Bill to elect superintendents fails
By Tom Humphrey knoxnews.com
NASHVILLE - Legislation to allow elected school superintendents in some Tennessee counties failed by a single vote in a House committee Tuesday.
Sponsor Rep. Frank Niceley, R-Strawberry Plains, cited opposition from House Education Committee Chairman Richard Montgomery, R-Sevierville, as the deciding factor and said he may face political consequences.
Montgomery said he can see both sides of the argument over whether superintendents should be elected or appointed by school boards.
His no vote, Montgomery said, was based on a belief that so much change is currently afoot in education reforms that adding elected superintendents to the mix would be "just too much to try and put on people right now."
The bill, HB902, won eight yes votes versus nine no votes on the Education Committee. Niceley also noted that Rep. Kevin Brooks, R-Cleveland, who voted for the bill in subcommittee voted against it in the full committee.

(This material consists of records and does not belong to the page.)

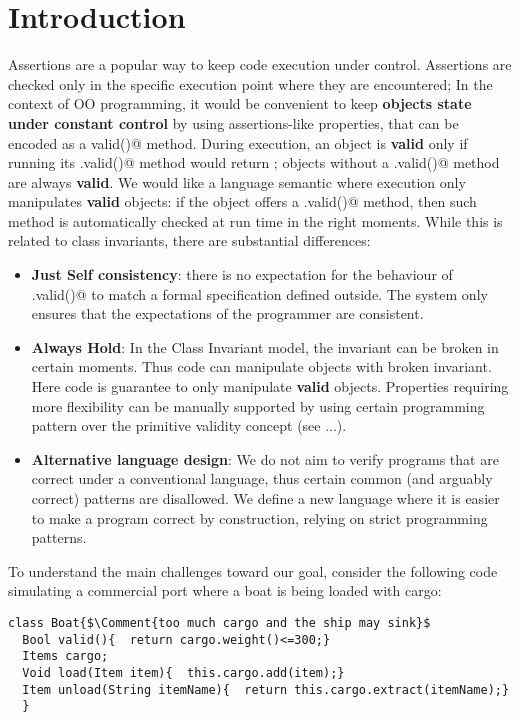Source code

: 
\section{Introduction}
Assertions are a popular way to keep code execution
under control. Assertions are checked only in the specific
execution point where they are encountered;
In the context of OO programming, it would be
convenient to keep \textbf{objects state
under constant control} by using assertions-like properties, that
can be encoded as a \Q@Bool valid()@ method.
During execution,
an object is \textbf{valid} only if running its
\Q@.valid()@ method would return \Q@true@;
objects without a \Q@.valid()@ method are always \textbf{valid}.
We would like a language semantic where 
execution only manipulates \textbf{valid} objects:
if the object offers a \Q@.valid()@ method, then such
 method is automatically checked at run time in the right moments.
While this is related to class invariants,
there are substantial differences:
\begin{itemize}
\item \textbf{Just Self consistency}: there is no expectation for
the behaviour of \Q@.valid()@ to match a formal specification defined outside.
The system only ensures that the expectations of the programmer are consistent.
\item \textbf{Always Hold}: 
In the Class Invariant model, the invariant can be broken in
certain moments. Thus code can manipulate objects with broken invariant.
Here code is guarantee to only manipulate \textbf{valid} objects.
Properties requiring more flexibility can be manually supported by
 using certain programming pattern over the primitive validity concept (see ...).
\item \textbf{Alternative language design}:
We do not aim to verify programs that are correct under a conventional language,
thus certain common (and arguably correct) patterns are disallowed.
We define a new language where it is easier to make a program correct by construction, relying on
strict programming patterns.
\end{itemize}

\noindent To understand the main challenges
toward our goal,
consider the following code 
simulating a commercial port
 where a boat is being loaded with cargo:
\saveSpace
\begin{lstlisting}
class Boat{$\Comment{too much cargo and the ship may sink}$
  Bool valid(){  return cargo.weight()<=300;}
  Items cargo;
  Void load(Item item){  this.cargo.add(item);}
  Item unload(String itemName){  return this.cargo.extract(itemName);}
  }
\end{lstlisting}
\saveSpace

State law since 1992 has mandated that superintendents be appointed by school boards. Niceley's bill would have allowed counties that had elected superintendents before 1992 to return to elections if voters approved in a referendum authorized by the county commission.
Niceley said that in Montgomery's home county of Sevier, a desire for return to elected superintendents is "bigger than the income tax" as a political issue.
Montgomery said that sentiment in Sevier does tilt toward elected superintendents, but noted that the county school superintendent, Jack Parton, initially elected by popular vote years ago, was later appointed by the school board and has been in office ever since.
Niceley acknowledged the vote likely kills his bill for the year, but noted Rep. John Mark Windle, D-Livingston, is sponsoring similar legislation. Windle said that he plans to seek a vote on his bill, too, now that Niceley's bill has been defeated.